Uopeccan disponibiliza estrutura completa para realização de transplante de fígado

Doação de acordo com o dicionário significa a ação de doar, de oferecer alguma coisa alguém, mas quando o assunto é doação de órgãos, esse ato de amor tem o poder de salvar vidas. O “Setembro Verde” chegou para lembrar as pessoas sobre a importância desse mês. “É importante que todos que desejam ser doadores, caso falecerem algum dia, devem manifestar esse desejo à sua família durante a vida, pois apenas ela pode autorizar”, ressaltou o médico cirurgião da Uopeccan de Cascavel, Dr. Matheus Takahashi Garcia.

A doação de órgãos pode ocorrer tanto em vida ou quando um paciente recebe o diagnóstico de morte encefálica, ou seja, que não tem perspectiva de sobreviver. Alguns órgãos podem ser doados em vida, enquanto outros apenas após a morte. O rim, por exemplo, é um órgão que pode ser doado em vida, enquanto o coração, pulmões, fígado e córneas só podem ser doados apenas depois da morte do doador. Segundo o especialista, ainda tem resistência por parte de algumas famílias em autorizarem a doação dos órgãos de seus entes queridos. “A falta de informação ainda é um dos principais fatores, que levam as pessoas não serem doadoras, já algumas têm medo e insegurança. Precisamos conversar mais sobre a doação de órgãos, esse ato nobre salva muitas vidas. É necessário que esse assunto faça parte das reuniões familiar e roda de amigos”.

 

Transplante hepático

Desde setembro de 2017, até o momento já foram realizados 143 transplantes de fígado, a equipe multiprofissional é composta por médicos, enfermeiros, nutricionistas, farmacêuticos, assistente social, psicóloga, entre outros. “O transplante é um procedimento complexo, que envolve muitas pessoas. Uma parte da equipe tem que se deslocar até o local da doação para realizar a cirurgia de retirada e preparo do órgão a ser transplantado e outros profissionais fazem o implante do órgão. Geralmente são cirurgias longas onde substituímos o órgão, que não está mais funcionando adequadamente pelo outro que irá realizar a função correta”, afirmou Dr. Takahashi, responsável técnico pelo serviço de transplante hepático.

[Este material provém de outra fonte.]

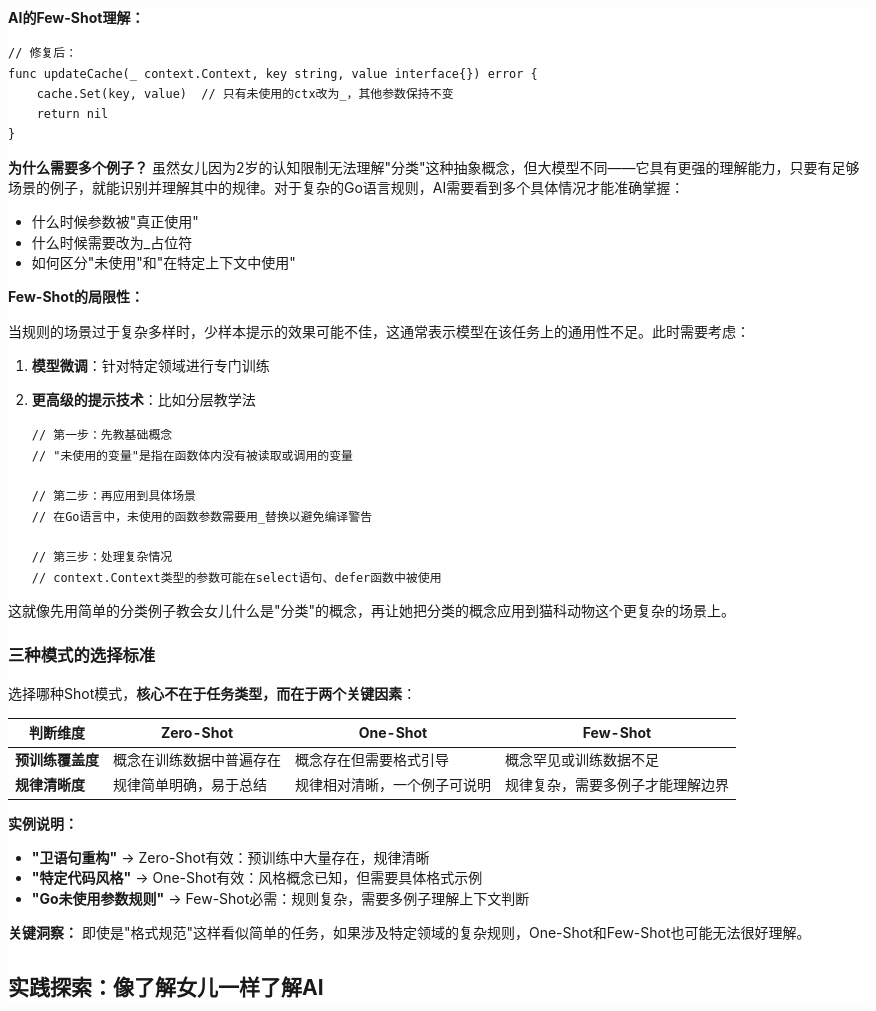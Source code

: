 **AI的Few-Shot理解：**

```
// 修复后：
func updateCache(_ context.Context, key string, value interface{}) error {
    cache.Set(key, value)  // 只有未使用的ctx改为_，其他参数保持不变
    return nil
}
```

**为什么需要多个例子？** 虽然女儿因为2岁的认知限制无法理解"分类"这种抽象概念，但大模型不同——它具有更强的理解能力，只要有足够场景的例子，就能识别并理解其中的规律。对于复杂的Go语言规则，AI需要看到多个具体情况才能准确掌握：

- 什么时候参数被"真正使用"
- 什么时候需要改为_占位符  
- 如何区分"未使用"和"在特定上下文中使用"

**Few-Shot的局限性：**

当规则的场景过于复杂多样时，少样本提示的效果可能不佳，这通常表示模型在该任务上的通用性不足。此时需要考虑：

1. **模型微调**：针对特定领域进行专门训练
2. **更高级的提示技术**：比如分层教学法

   ```
   // 第一步：先教基础概念
   // "未使用的变量"是指在函数体内没有被读取或调用的变量
   
   // 第二步：再应用到具体场景
   // 在Go语言中，未使用的函数参数需要用_替换以避免编译警告
   
   // 第三步：处理复杂情况
   // context.Context类型的参数可能在select语句、defer函数中被使用
   ```

这就像先用简单的分类例子教会女儿什么是"分类"的概念，再让她把分类的概念应用到猫科动物这个更复杂的场景上。

### 三种模式的选择标准

选择哪种Shot模式，**核心不在于任务类型，而在于两个关键因素**：

| 判断维度 | Zero-Shot | One-Shot | Few-Shot |
|---------|-----------|----------|----------|
| **预训练覆盖度** | 概念在训练数据中普遍存在 | 概念存在但需要格式引导 | 概念罕见或训练数据不足 |
| **规律清晰度** | 规律简单明确，易于总结 | 规律相对清晰，一个例子可说明 | 规律复杂，需要多例子才能理解边界 |

**实例说明：**

- **"卫语句重构"** → Zero-Shot有效：预训练中大量存在，规律清晰
- **"特定代码风格"** → One-Shot有效：风格概念已知，但需要具体格式示例  
- **"Go未使用参数规则"** → Few-Shot必需：规则复杂，需要多例子理解上下文判断

**关键洞察：** 即使是"格式规范"这样看似简单的任务，如果涉及特定领域的复杂规则，One-Shot和Few-Shot也可能无法很好理解。

## 实践探索：像了解女儿一样了解AI
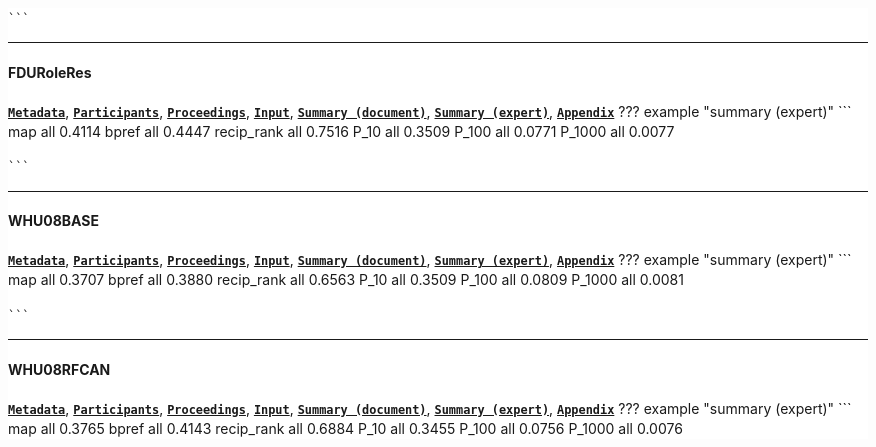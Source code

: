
 	```
---
#### FDURoleRes 
[**`Metadata`**](./runs.md#fduroleres), [**`Participants`**](./participants.md#wim-labfudan), [**`Proceedings`**](./proceedings.md#using-role-determination-and-expert-mining-in-the-enterprise-environment), [**`Input`**](https://trec.nist.gov/results/trec17/enterprise/input.FDURoleRes.gz), [**`Summary (document)`**](https://trec.nist.gov/results/trec17/enterprise/summary.document.FDURoleRes.gz), [**`Summary (expert)`**](https://trec.nist.gov/results/trec17/enterprise/summary.expert.FDURoleRes.gz), [**`Appendix`**](https://trec.nist.gov/pubs/trec17/appendices/enterprise.expert.results.pdf)
??? example "summary (expert)"
	```
	map 			 all 0.4114 
	bpref 			 all 0.4447 
	recip_rank 		 all 0.7516 
	P_10 			 all 0.3509 
	P_100 			 all 0.0771 
	P_1000 			 all 0.0077 

	```
---
#### WHU08BASE 
[**`Metadata`**](./runs.md#whu08base), [**`Participants`**](./participants.md#whu), [**`Proceedings`**](./proceedings.md#csir-at-trec-2008-expert-search-task-modeling-expert-evidence-in-expertise-retrieval), [**`Input`**](https://trec.nist.gov/results/trec17/enterprise/input.WHU08BASE.gz), [**`Summary (document)`**](https://trec.nist.gov/results/trec17/enterprise/summary.document.WHU08BASE.gz), [**`Summary (expert)`**](https://trec.nist.gov/results/trec17/enterprise/summary.expert.WHU08BASE.gz), [**`Appendix`**](https://trec.nist.gov/pubs/trec17/appendices/enterprise.expert.results.pdf)
??? example "summary (expert)"
	```
	map 			 all 0.3707 
	bpref 			 all 0.3880 
	recip_rank 		 all 0.6563 
	P_10 			 all 0.3509 
	P_100 			 all 0.0809 
	P_1000 			 all 0.0081 

	```
---
#### WHU08RFCAN 
[**`Metadata`**](./runs.md#whu08rfcan), [**`Participants`**](./participants.md#whu), [**`Proceedings`**](./proceedings.md#csir-at-trec-2008-expert-search-task-modeling-expert-evidence-in-expertise-retrieval), [**`Input`**](https://trec.nist.gov/results/trec17/enterprise/input.WHU08RFCAN.gz), [**`Summary (document)`**](https://trec.nist.gov/results/trec17/enterprise/summary.document.WHU08RFCAN.gz), [**`Summary (expert)`**](https://trec.nist.gov/results/trec17/enterprise/summary.expert.WHU08RFCAN.gz), [**`Appendix`**](https://trec.nist.gov/pubs/trec17/appendices/enterprise.expert.results.pdf)
??? example "summary (expert)"
	```
	map 			 all 0.3765 
	bpref 			 all 0.4143 
	recip_rank 		 all 0.6884 
	P_10 			 all 0.3455 
	P_100 			 all 0.0756 
	P_1000 			 all 0.0076 

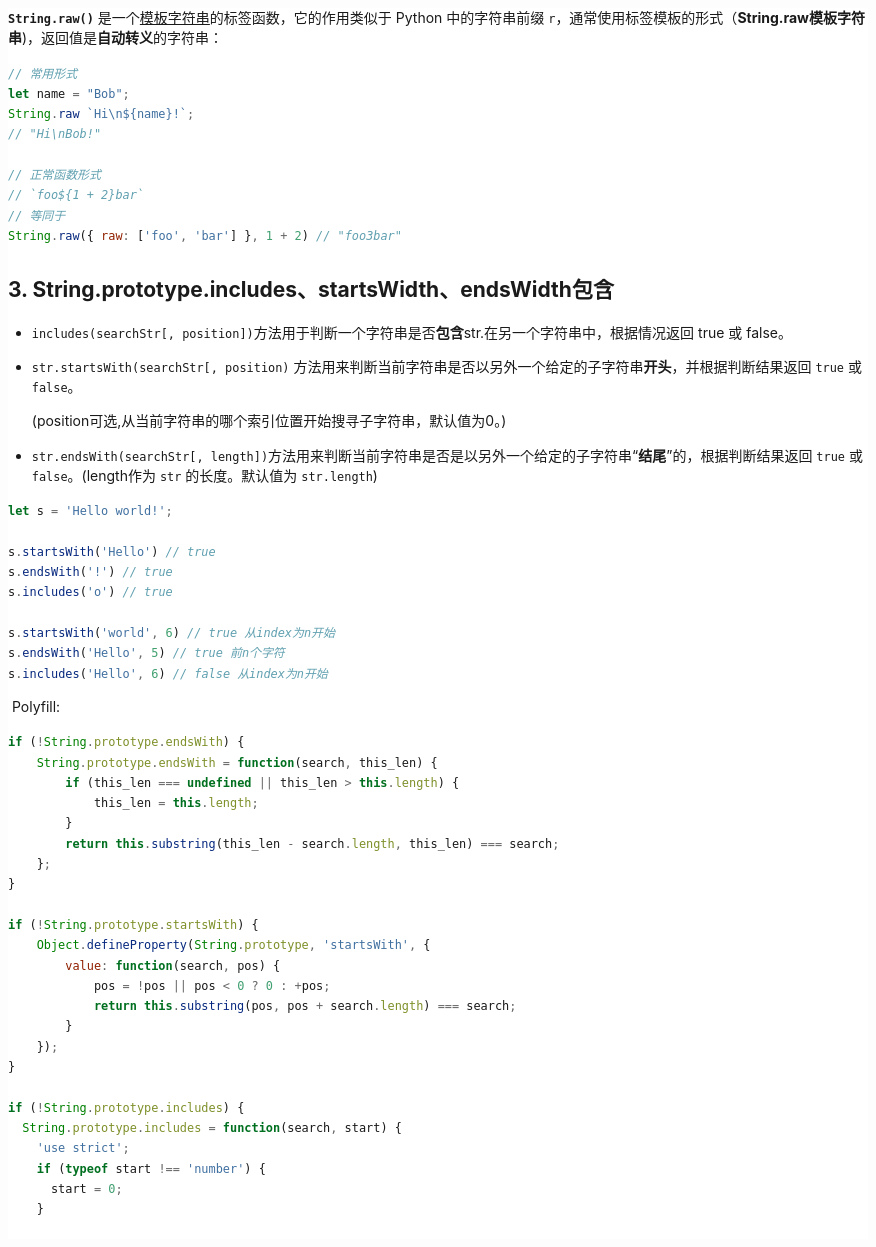 **`String.raw()`** 是一个[模板字符串](https://developer.mozilla.org/zh-CN/docs/Web/JavaScript/Reference/template_strings)的标签函数，它的作用类似于 Python 中的字符串前缀 `r`，通常使用标签模板的形式（**String.raw模板字符串**)，返回值是**自动转义**的字符串：

```js
// 常用形式
let name = "Bob";
String.raw `Hi\n${name}!`;             
// "Hi\nBob!"

// 正常函数形式
// `foo${1 + 2}bar`
// 等同于
String.raw({ raw: ['foo', 'bar'] }, 1 + 2) // "foo3bar"
```

## 3. String.prototype.includes、startsWidth、endsWidth包含

+ `includes(searchStr[, position])`方法用于判断一个字符串是否**包含**str.在另一个字符串中，根据情况返回 true 或 false。

+ `str.startsWith(searchStr[, position)` 方法用来判断当前字符串是否以另外一个给定的子字符串**开头**，并根据判断结果返回 `true` 或 `false`。

  (position可选,从当前字符串的哪个索引位置开始搜寻子字符串，默认值为0。)

+ `str.endsWith(searchStr[, length])`方法用来判断当前字符串是否是以另外一个给定的子字符串“**结尾**”的，根据判断结果返回 `true` 或 `false`。(length作为 `str` 的长度。默认值为 `str.length`)

```js
let s = 'Hello world!';

s.startsWith('Hello') // true
s.endsWith('!') // true
s.includes('o') // true

s.startsWith('world', 6) // true 从index为n开始
s.endsWith('Hello', 5) // true 前n个字符
s.includes('Hello', 6) // false 从index为n开始
```

​	Polyfill:

```js
if (!String.prototype.endsWith) {
	String.prototype.endsWith = function(search, this_len) {
		if (this_len === undefined || this_len > this.length) {
			this_len = this.length;
		}
		return this.substring(this_len - search.length, this_len) === search;
	};
}

if (!String.prototype.startsWith) {
    Object.defineProperty(String.prototype, 'startsWith', {
        value: function(search, pos) {
            pos = !pos || pos < 0 ? 0 : +pos;
            return this.substring(pos, pos + search.length) === search;
        }
    });
}

if (!String.prototype.includes) {
  String.prototype.includes = function(search, start) {
    'use strict';
    if (typeof start !== 'number') {
      start = 0;
    }
    
```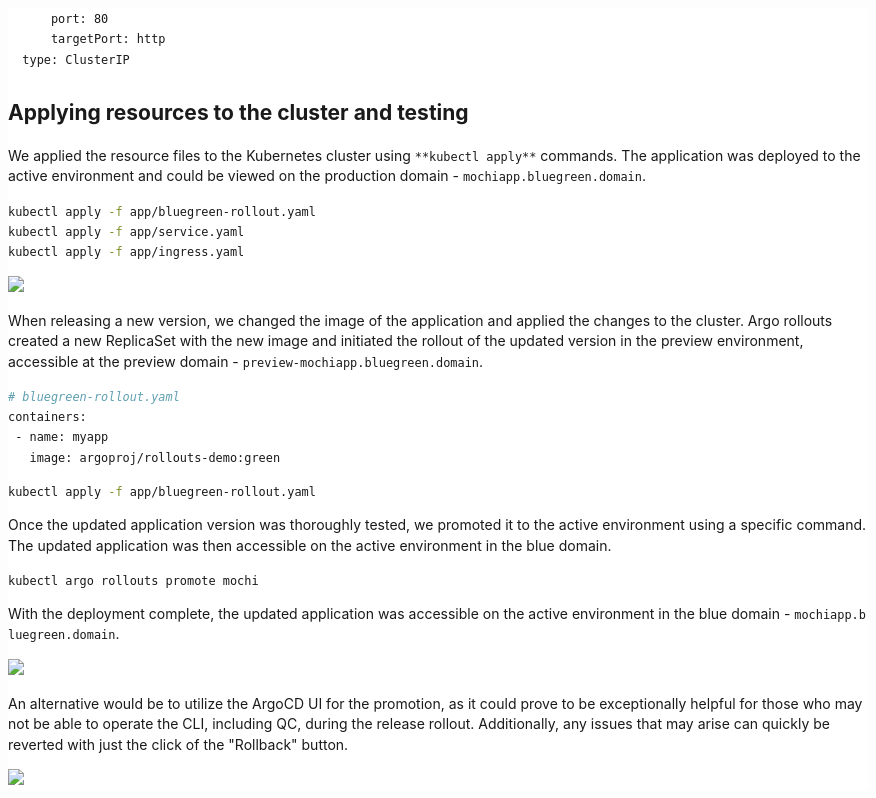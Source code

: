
 ```bash
      port: 80
      targetPort: http
  type: ClusterIP
```

## Applying resources to the cluster and testing

We applied the resource files to the Kubernetes cluster using `**kubectl apply**` commands. The application was deployed to the active environment and could be viewed on the production domain - `mochiapp.bluegreen.domain`.

```bash
kubectl apply -f app/bluegreen-rollout.yaml
kubectl apply -f app/service.yaml
kubectl apply -f app/ingress.yaml
```

![](assets/how-blue-green-deployment-helped-mochi_f711c252bf191800d3184c8839221899_md5.webp)

When releasing a new version, we changed the image of the application and applied the changes to the cluster. Argo rollouts created a new ReplicaSet with the new image and initiated the rollout of the updated version in the preview environment, accessible at the preview domain - `preview-mochiapp.bluegreen.domain`.

```bash
# bluegreen-rollout.yaml
containers:
 - name: myapp
   image: argoproj/rollouts-demo:green
```

```bash
kubectl apply -f app/bluegreen-rollout.yaml
```

Once the updated application version was thoroughly tested, we promoted it to the active environment using a specific command. The updated application was then accessible on the active environment in the blue domain.

```bash
kubectl argo rollouts promote mochi
```

With the deployment complete, the updated application was accessible on the active environment in the blue domain - `mochiapp.bluegreen.domain`.

![](assets/how-blue-green-deployment-helped-mochi_dbebe30b5e9fa94fd865c1c66b41c5f6_md5.webp)

An alternative would be to utilize the ArgoCD UI for the promotion, as it could prove to be exceptionally helpful for those who may not be able to operate the CLI, including QC, during the release rollout. Additionally, any issues that may arise can quickly be reverted with just the click of the "Rollback" button.

![](assets/how-blue-green-deployment-helped-mochi_8a98dc8c92776e0f68f1db43bf3b4a9a_md5.webp)

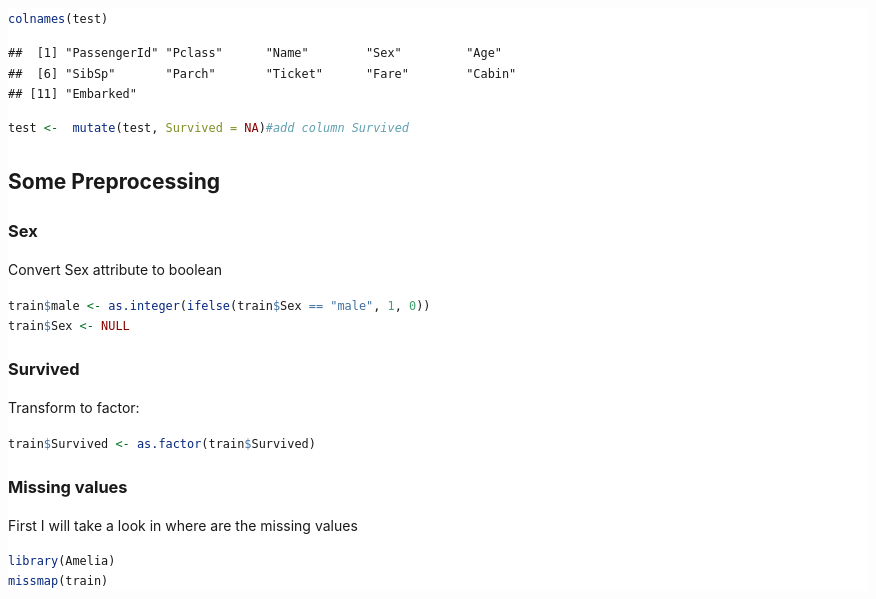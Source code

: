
 ``` r
colnames(test)
```

    ##  [1] "PassengerId" "Pclass"      "Name"        "Sex"         "Age"        
    ##  [6] "SibSp"       "Parch"       "Ticket"      "Fare"        "Cabin"      
    ## [11] "Embarked"

``` r
test <-  mutate(test, Survived = NA)#add column Survived
```

Some Preprocessing
------------------

### Sex

Convert Sex attribute to boolean

``` r
train$male <- as.integer(ifelse(train$Sex == "male", 1, 0))
train$Sex <- NULL
```

### Survived

Transform to factor:

``` r
train$Survived <- as.factor(train$Survived)
```

### Missing values

First I will take a look in where are the missing values

``` r
library(Amelia)
missmap(train)
```
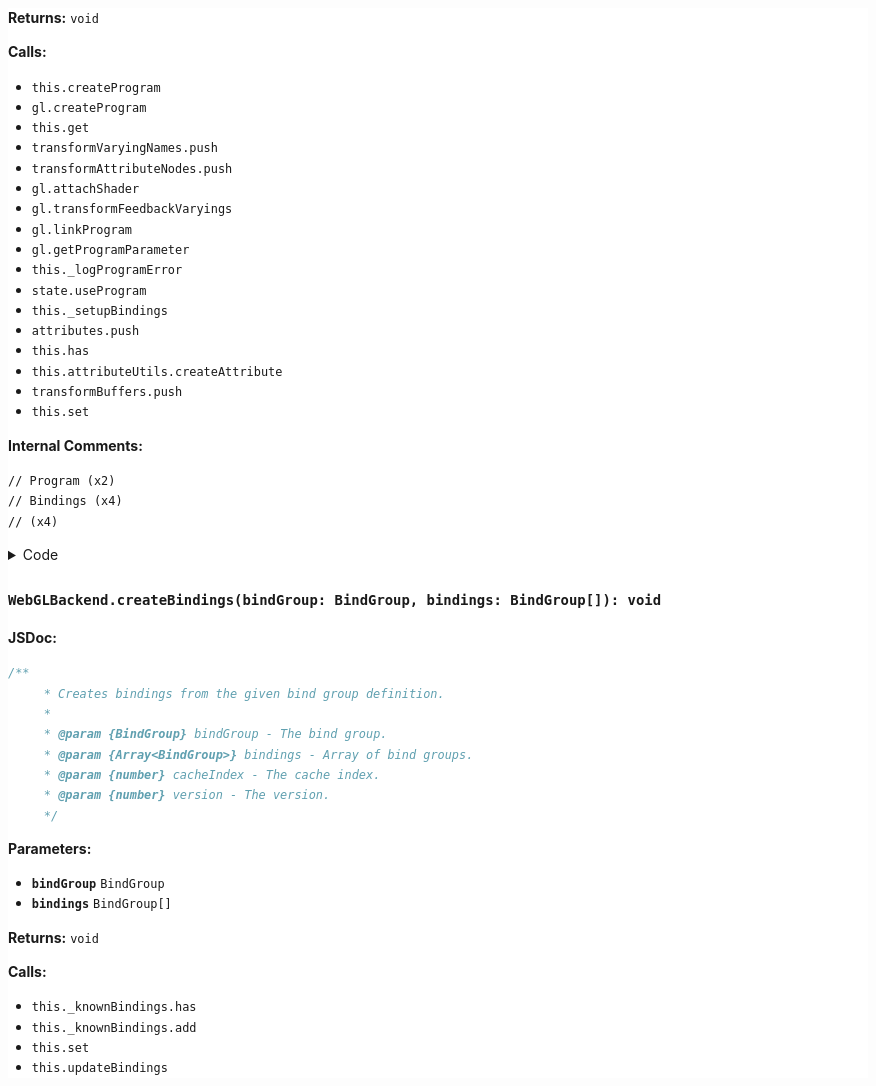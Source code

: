 **Returns:** `void`

**Calls:**

- `this.createProgram`
- `gl.createProgram`
- `this.get`
- `transformVaryingNames.push`
- `transformAttributeNodes.push`
- `gl.attachShader`
- `gl.transformFeedbackVaryings`
- `gl.linkProgram`
- `gl.getProgramParameter`
- `this._logProgramError`
- `state.useProgram`
- `this._setupBindings`
- `attributes.push`
- `this.has`
- `this.attributeUtils.createAttribute`
- `transformBuffers.push`
- `this.set`

**Internal Comments:**
```
// Program (x2)
// Bindings (x4)
// (x4)
```

<details><summary>Code</summary></details>

### `WebGLBackend.createBindings(bindGroup: BindGroup, bindings: BindGroup[]): void`

**JSDoc:**
```typescript
/**
	 * Creates bindings from the given bind group definition.
	 *
	 * @param {BindGroup} bindGroup - The bind group.
	 * @param {Array<BindGroup>} bindings - Array of bind groups.
	 * @param {number} cacheIndex - The cache index.
	 * @param {number} version - The version.
	 */
```

**Parameters:**

- **`bindGroup`** `BindGroup`
- **`bindings`** `BindGroup[]`

**Returns:** `void`

**Calls:**

- `this._knownBindings.has`
- `this._knownBindings.add`
- `this.set`
- `this.updateBindings`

A sobrevida do paciente transplantado pode chegar a mais de 90% no primeiro ano. O Serviço de Transplante Hepático da Uopeccan dispõe de alguns recursos para minimizar os riscos e aumentar a segurança do procedimento, como o dispositivo de autotransfusão e recuperação de sangue (chamado de Cell-Saver).  Além do equipamento de tromboelastografia, que permite o controle do funcionamento dos fatores de coagulação durante a cirurgia. “O período mais crítico é o primeiro ano após o transplante, é mais comum de acontecer complicações, principalmente de infecção porque a paciente vai ter a imunidade diminuída para evitar a rejeição dos órgãos”, destacou a gastroenterologista e hepatologista, Lilian Cabral dos Santos.

Para quem é indicado?

O transplante de hepático é necessário quando o paciente desenvolve o que chamamos de cirrose, que é quando as células do órgão vão perdendo a função e sendo substituídas por tecido não funcional. Isso pode acontecer por vários motivos, como hepatites B e C, alcoolismo, acúmulo de gordura no fígado por longos períodos, doenças autoimunes e alguns tumores. Na dúvida sobre ter ou não algum problema que possa levar à cirrose, o importante é procurar um especialista para uma avaliação.

 

Cuidados pós-operatórios

– Evitar ingerir alimentos crus e de procedência não conhecida;

– Manter cuidados básicos de higiene como lavagem de mãos;

– Evitar lugares aglomerados, principalmente em tempos de pandemia;

– É necessário tomar corretamente os imunossupressores, nos horários pré-estabelecidos e realizar exames e consultas ambulatoriais periodicamente, conforme a orientação médica.